Joe Cullman, who did not lack a sense of humor, was presented with the unprecedented B&H campaign in mid-1966. “He made clear that he didn’t admire this approach,” Landry recalled. “He didn’t think you could sell a product by making fun of it.” Instead, Cullman urged a campaign featuring a pretty girl in a gold dress, an allusion to the brand’s gold pack, with the hemline 100 mm. above her knee, an alluring way to illustrate the magic dimension. And off the Philip Morris president went on a summer safari in Africa, leaving Landry and his colleagues despondent. They thought that Cullman’s proposal was a far too blatant use of sex appeal for what was intended to be a classy smoke. But with a post-Labor Day launch fast approaching, there was little time to dream up something else, so Landry, with his boss incommunicado, chose insubordination over mindless compliance. He ordered the “disadvantages” campaign to proceed, with the first TV commercial showing elevator doors closing on an unwary B&H customer’s smoke. “We just thought our idea was better,” Landry said.
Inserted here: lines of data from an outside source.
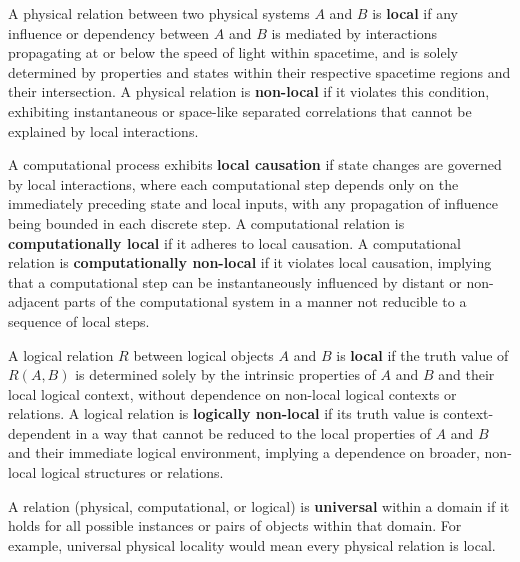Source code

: 	\begin{definition}
		A physical relation between two physical systems $A$ and $B$ is \textbf{local} if any influence or dependency between $A$ and $B$ is mediated by interactions propagating at or below the speed of light within spacetime, and is solely determined by properties and states within their respective spacetime regions and their intersection. A physical relation is \textbf{non-local} if it violates this condition, exhibiting instantaneous or space-like separated correlations that cannot be explained by local interactions.
	\end{definition}
	
	\begin{definition}
		A computational process exhibits \textbf{local causation} if state changes are governed by local interactions, where each computational step depends only on the immediately preceding state and local inputs, with any propagation of influence being bounded in each discrete step. A computational relation is \textbf{computationally local} if it adheres to local causation. A computational relation is \textbf{computationally non-local} if it violates local causation, implying that a computational step can be instantaneously influenced by distant or non-adjacent parts of the computational system in a manner not reducible to a sequence of local steps.
	\end{definition}
	
	\begin{definition}
		A logical relation $R$ between logical objects $A$ and $B$ is \textbf{local} if the truth value of $R(A, B)$ is determined solely by the intrinsic properties of $A$ and $B$ and their local logical context, without dependence on non-local logical contexts or relations. A logical relation is \textbf{logically non-local} if its truth value is context-dependent in a way that cannot be reduced to the local properties of $A$ and $B$ and their immediate logical environment, implying a dependence on broader, non-local logical structures or relations.
	\end{definition}
	
	\begin{definition}
		A relation (physical, computational, or logical) is \textbf{universal} within a domain if it holds for all possible instances or pairs of objects within that domain. For example, universal physical locality would mean every physical relation is local.
	\end{definition}
	
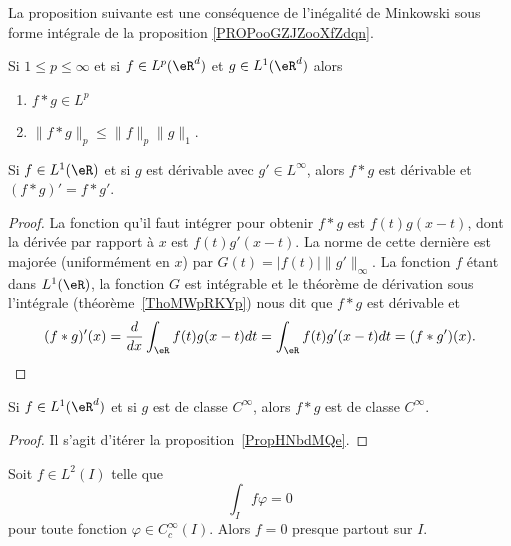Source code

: La proposition suivante est une conséquence de l'inégalité de Minkowski sous forme intégrale de la proposition \ref{PROPooGZJZooXfZdqn}.
\begin{proposition}     \label{PROPooDMMCooPTuQuS}
	Si \( 1\leq p\leq \infty\) et si \( f\in L^p(\eR^d)\) et \( g\in L^1(\eR^d)\) alors
	\begin{enumerate}
		\item
		      \( f*g\in L^p\)
		\item
		      \( \| f*g \|_p\leq \| f \|_p\| g \|_1\).
	\end{enumerate}
\end{proposition}

\begin{proposition} \label{PropHNbdMQe}
	Si \( f\in L^1(\eR)\) et si \( g\) est dérivable avec \( g'\in L^{\infty}\), alors \( f*g\) est dérivable et \( (f*g)'=f*g'\).
\end{proposition}

\begin{proof}
	La fonction qu'il faut intégrer pour obtenir \( f*g\) est \( f(t)g(x-t)\), dont la dérivée par rapport à \( x\) est \( f(t)g'(x-t)\). La norme de cette dernière est majorée (uniformément en \( x\)) par \( G(t)=| f(t) | \| g' \|_{\infty}\). La fonction \( f\) étant dans \( L^1(\eR)\), la fonction \( G\) est intégrable et le théorème de dérivation sous l'intégrale (théorème~\ref{ThoMWpRKYp}) nous dit que \( f*g\) est dérivable et
	\begin{equation}
		(f*g)'(x)=\frac{ d }{ dx }\int_{\eR}f(t)g(x-t)dt=\int_{\eR}f(t)g'(x-t)dt=(f*g')(x).
	\end{equation}
\end{proof}

\begin{corollary}       \label{CORooBSPNooFwYQrc}
	Si \( f\in L^1(\eR^d)\) et si \( g\) est de classe \(  C^{\infty}\), alors \( f*g\) est de classe \(  C^{\infty}\).
\end{corollary}

\begin{proof}
	Il s'agit d'itérer la proposition~\ref{PropHNbdMQe}.
\end{proof}

\begin{lemma}       \label{LemDQEKNNf}
	Soit \( f\in L^2(I)\) telle que
	\begin{equation}
		\int_If\varphi=0
	\end{equation}
	pour toute fonction \( \varphi\in C^{\infty}_c(I)\). Alors \( f=0\) presque partout sur \( I\).
\end{lemma}

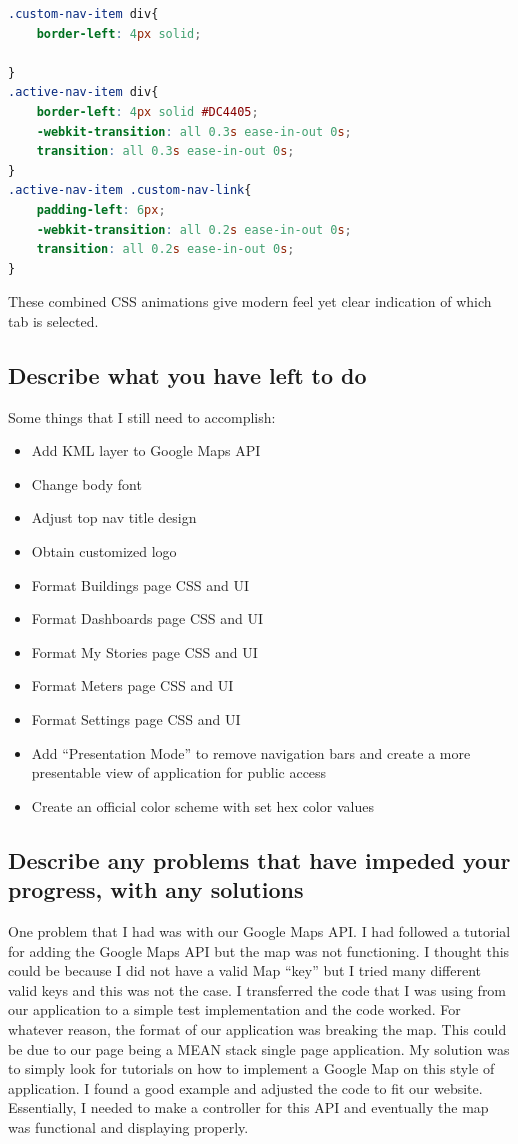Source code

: \documentclass[letterpaper,10pt,serif,draftclsnofoot,onecolumn,compsoc,titlepage]{IEEEtran}
\begin{document}
\begin{lstlisting}[caption={CSS Implementation} language=CSS]
.custom-nav-item div{
    border-left: 4px solid;
	
}
.active-nav-item div{
    border-left: 4px solid #DC4405;
    -webkit-transition: all 0.3s ease-in-out 0s;
    transition: all 0.3s ease-in-out 0s;
}
.active-nav-item .custom-nav-link{
    padding-left: 6px;
	-webkit-transition: all 0.2s ease-in-out 0s;
    transition: all 0.2s ease-in-out 0s;
}
\end{lstlisting}
	
	These combined CSS animations give modern feel yet clear indication of which tab is selected.
	
\subsection{Describe what you have left to do}
Some things that I still need to accomplish:
\begin{itemize}
  \item Add KML layer to Google Maps API
  \item Change body font
  \item Adjust top nav title design
  \item Obtain customized logo
  \item Format Buildings page CSS and UI
  \item Format Dashboards page CSS and UI
  \item Format My Stories page CSS and UI
  \item Format Meters page CSS and UI
  \item Format Settings page CSS and UI
  \item Add ``Presentation Mode'' to remove navigation bars and create a more presentable view of application for public access
  \item Create an official color scheme with set hex color values
\end{itemize}
\subsection{Describe any problems that have impeded your progress, with any solutions}
One problem that I had was with our Google Maps API. I had followed a tutorial for adding the Google Maps API but the map was not functioning. I thought this could 
be because I did not have a valid Map ``key'' but I tried many different valid keys and this was not the case. I transferred the code that I was using from our application
to a simple test implementation and the code worked. For whatever reason, the format of our application was breaking the map. This could be due to our page being a 
MEAN stack single page application. My solution was to simply look for tutorials on how to implement a Google Map on this style of application. I found a good example and 
adjusted the code to fit our website. Essentially, I needed to make a controller for this API and eventually the map was functional and displaying properly. \\
\end{document}
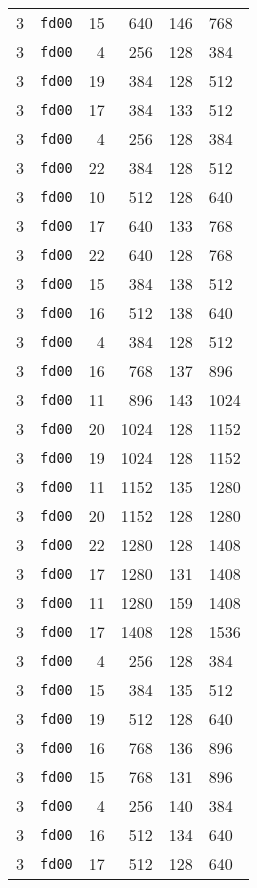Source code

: \documentclass{article}
\begin{document}
\begin{table}[h!]
\begin{tabular}{llrrrl}
    3 & \texttt{fd00} & 15 & 640 & 146 & 768 \\
    3 & \texttt{fd00} & 4 & 256 & 128 & 384 \\
    3 & \texttt{fd00} & 19 & 384 & 128 & 512 \\
    3 & \texttt{fd00} & 17 & 384 & 133 & 512 \\
    3 & \texttt{fd00} & 4 & 256 & 128 & 384 \\
    3 & \texttt{fd00} & 22 & 384 & 128 & 512 \\
    3 & \texttt{fd00} & 10 & 512 & 128 & 640 \\
    3 & \texttt{fd00} & 17 & 640 & 133 & 768 \\
    3 & \texttt{fd00} & 22 & 640 & 128 & 768 \\
    3 & \texttt{fd00} & 15 & 384 & 138 & 512 \\
    3 & \texttt{fd00} & 16 & 512 & 138 & 640 \\
    3 & \texttt{fd00} & 4 & 384 & 128 & 512 \\
    3 & \texttt{fd00} & 16 & 768 & 137 & 896 \\
    3 & \texttt{fd00} & 11 & 896 & 143 & 1024 \\
    3 & \texttt{fd00} & 20 & 1024 & 128 & 1152 \\
    3 & \texttt{fd00} & 19 & 1024 & 128 & 1152 \\
    3 & \texttt{fd00} & 11 & 1152 & 135 & 1280 \\
    3 & \texttt{fd00} & 20 & 1152 & 128 & 1280 \\
    3 & \texttt{fd00} & 22 & 1280 & 128 & 1408 \\
    3 & \texttt{fd00} & 17 & 1280 & 131 & 1408 \\
    3 & \texttt{fd00} & 11 & 1280 & 159 & 1408 \\
    3 & \texttt{fd00} & 17 & 1408 & 128 & 1536 \\
    3 & \texttt{fd00} & 4 & 256 & 128 & 384 \\
    3 & \texttt{fd00} & 15 & 384 & 135 & 512 \\
    3 & \texttt{fd00} & 19 & 512 & 128 & 640 \\
    3 & \texttt{fd00} & 16 & 768 & 136 & 896 \\
    3 & \texttt{fd00} & 15 & 768 & 131 & 896 \\
    3 & \texttt{fd00} & 4 & 256 & 140 & 384 \\
    3 & \texttt{fd00} & 16 & 512 & 134 & 640 \\
    3 & \texttt{fd00} & 17 & 512 & 128 & 640 \\

\end{tabular}
\end{table}
\end{document}

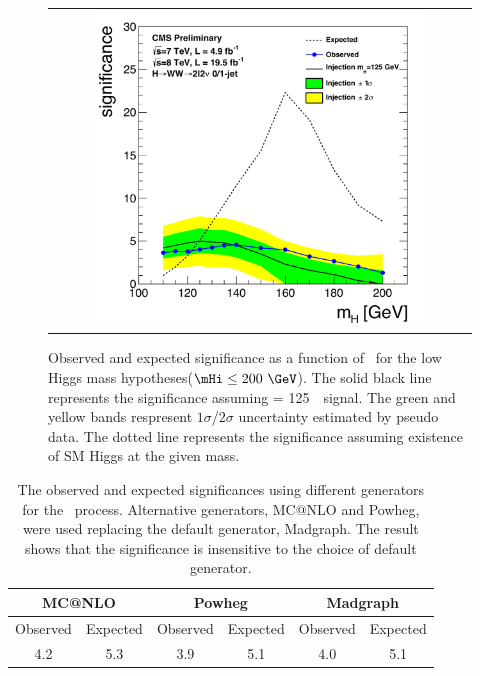 %
\begin{figure}[htp] 
\centering 
\begin{tabular}{c} 
\includegraphics[width=0.8\textwidth]{figures/signif_allcomb_inj125_data_zoom.pdf} 
\end{tabular} 
\caption{Observed and expected significance as a function of \mHi\ for 
the low Higgs mass hypotheses($\mHi\le200~\GeV$). 
The solid black line represents the significance assuming \mHi = 125~\GeV\ signal. 
The green and yellow bands respresent $1\sigma$/$2\sigma$ uncertainty 
estimated by pseudo data. The dotted line represents the significance 
assuming existence of SM Higgs at the given mass. 
} 
\label{fig:significane_mH} 
\end{figure} 

%
\begin{table}[htp] 
\begin{center} 
\begin{tabular}{cc|cc|cc} 
\hline 
\multicolumn{2}{c|}{MC@NLO}   &  \multicolumn{2}{c|}{Powheg} & \multicolumn{2}{c}{Madgraph} \\
\hline \hline 
Observed & Expected & Observed & Expected &  Observed & Expected \\ 
\hline 
4.2 & 5.3 & 3.9 & 5.1 & 4.0 & 5.1 \\
\hline 
\end{tabular} 
\caption{The observed and expected significances
using different generators for the \qqww\ process. Alternative generators,
MC@NLO and Powheg, were used replacing the default generator, Madgraph.
The result shows that the significance is insensitive to the choice
of default generator.} 
\label{tab:sig_diffgenerator} 
\end{center} 
\end{table} 


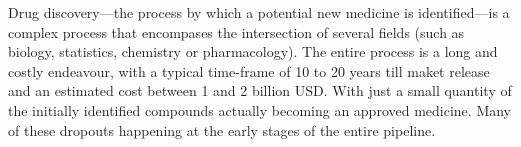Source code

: \documentclass{article}
\begin{document}
    
    
    


Drug discovery—the process by which a potential new medicine is identified—is a complex
 process that encompases the intersection of several fields (such as biology, statistics,
 chemistry or pharmacology). The entire process is a long and costly endeavour, with a
 typical time-frame of 10 to 20 years till maket release and an estimated cost between 1
 and 2 billion USD. With just a small quantity of the initially identified compounds
 actually becoming an approved medicine. Many of these dropouts happening at the early
 stages of the entire pipeline.
\end{document}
What happened next depends on whose memory is consulted, but by some accounts, Cullman returned home over a weekend, switched on his television set, saw the funny Benson & Hedges commercial, got furious, but held his fire. Returning to the office on Monday, he left word for Landry to be in his office at 5 p.m. that Friday—a time that the ad director took to be his moment of dismissal, especially since nothing further was said to him about the B&H commercial. A glum Landry spent the week cleaning out his desk and drinking heartily in wait for the executioner’s ax. Upon arriving at Cullman’s office at the appointed hour, Landry was told by the president’s secretary that her boss had left two hours earlier, with no plans to return. “Don’t worry,” said Landry, “he’ll be back.” So he sat and fretted, but Cullman never showed up. The following Monday, it was business as usual. The two most plausible explanations were that (1) Cullman had attended a cocktail party Thursday night, on the eve of his intended sacking of Landry, had had his ears filled with a chorus of praise for his witty new B&H campaign, and naturally had thought better of his decision to dismiss the disobedient ad director, or (2) the party at which this happened was held on the weekend he returned, but Cullman, prepared to concede that perhaps Landry’s advertising instincts were superior to his own,
nevertheless felt he had to teach his subordinate a lesson for defying him and so made him sweat it out for a week.